### TRY IT
So that the copy stays text only, transcribe the data below exactly and exclude the images.

### SUPPLIED DATA
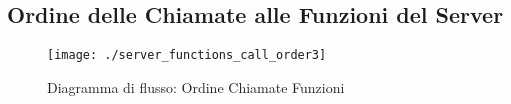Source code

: \newpage
{}
\subsection{Ordine delle Chiamate alle Funzioni del Server}

\begin{figure}[ht] %
	\centering
	\texttt{[image: ./server\_functions\_call\_order3]}
	\caption{Diagramma di flusso: Ordine Chiamate Funzioni}
	\label{fig:server_functions_call_order}
\end{figure}

\restoregeometry

\newpage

### OUTPUT OF THE TASK
Source code

: \newpage
{}
\subsection{Ordine delle Chiamate alle Funzioni del Server}

\begin{figure}[ht] %
	\centering
	\texttt{[image: ./server\_functions\_call\_order3]}
	\caption{Diagramma di flusso: Ordine Chiamate Funzioni}
	\label{fig:server_functions_call_order}
\end{figure}

\restoregeometry

\newpage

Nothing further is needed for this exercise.